● **Work to be completed**: Recreate the listing that follows line for line, without pictures.

● **Record extracts**:
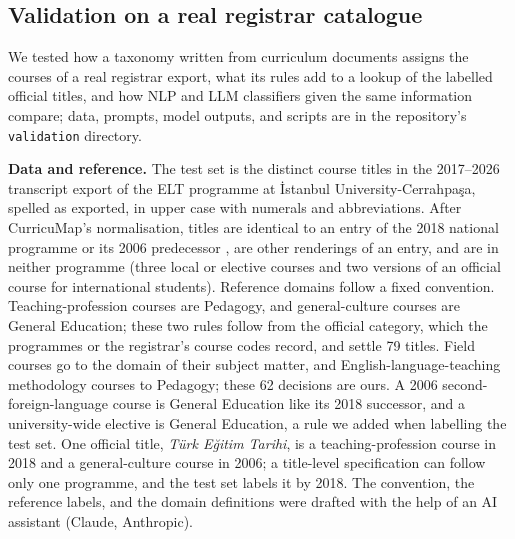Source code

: \documentclass[preprint,12pt,a4paper]{elsarticle}
\begin{document}
\subsection{Validation on a real registrar catalogue}
\label{sec:validation}

We tested how a taxonomy written from curriculum documents assigns the courses of a real registrar export, what its rules add to a lookup of the labelled official titles, and how NLP and LLM classifiers given the same information compare; data, prompts, model outputs, and scripts are in the repository's \texttt{validation} directory.

\textbf{Data and reference.} The test set is the \nTitles{} distinct course titles in the 2017--2026 transcript export of the ELT programme at \.Istanbul University-Cerrahpa\c{s}a, spelled as exported, in upper case with numerals and abbreviations. After CurricuMap's normalisation, \nExact{} titles are identical to an entry of the 2018 national programme \cite{yok2018} or its 2006 predecessor \cite{yok2006}, \nVariant{} are other renderings of an entry, and \nUnseen{} are in neither programme (three local or elective courses and two versions of an official course for international students). Reference domains follow a fixed convention. Teaching-profession courses are Pedagogy, and general-culture courses are General Education; these two rules follow from the official category, which the programmes or the registrar's course codes record, and settle 79 titles. Field courses go to the domain of their subject matter, and English-language-teaching methodology courses to Pedagogy; these 62 decisions are ours. A 2006 second-foreign-language course is General Education like its 2018 successor, and a university-wide elective is General Education, a rule we added when labelling the test set. One official title, \emph{T\"urk E\u{g}itim Tarihi}, is a teaching-profession course in 2018 and a general-culture course in 2006; a title-level specification can follow only one programme, and the test set labels it by 2018. The convention, the reference labels, and the domain definitions were drafted with the help of an AI assistant (Claude, Anthropic).
\end{document}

● **Task result**:
Source code

: \documentclass[preprint,12pt,a4paper]{elsarticle}
\begin{document}
\subsection{Validation on a real registrar catalogue}
\label{sec:validation}

We tested how a taxonomy written from curriculum documents assigns the courses of a real registrar export, what its rules add to a lookup of the labelled official titles, and how NLP and LLM classifiers given the same information compare; data, prompts, model outputs, and scripts are in the repository's \texttt{validation} directory.

\textbf{Data and reference.} The test set is the \nTitles{} distinct course titles in the 2017--2026 transcript export of the ELT programme at \.Istanbul University-Cerrahpa\c{s}a, spelled as exported, in upper case with numerals and abbreviations. After CurricuMap's normalisation, \nExact{} titles are identical to an entry of the 2018 national programme \cite{yok2018} or its 2006 predecessor \cite{yok2006}, \nVariant{} are other renderings of an entry, and \nUnseen{} are in neither programme (three local or elective courses and two versions of an official course for international students). Reference domains follow a fixed convention. Teaching-profession courses are Pedagogy, and general-culture courses are General Education; these two rules follow from the official category, which the programmes or the registrar's course codes record, and settle 79 titles. Field courses go to the domain of their subject matter, and English-language-teaching methodology courses to Pedagogy; these 62 decisions are ours. A 2006 second-foreign-language course is General Education like its 2018 successor, and a university-wide elective is General Education, a rule we added when labelling the test set. One official title, \emph{T\"urk E\u{g}itim Tarihi}, is a teaching-profession course in 2018 and a general-culture course in 2006; a title-level specification can follow only one programme, and the test set labels it by 2018. The convention, the reference labels, and the domain definitions were drafted with the help of an AI assistant (Claude, Anthropic).
\end{document}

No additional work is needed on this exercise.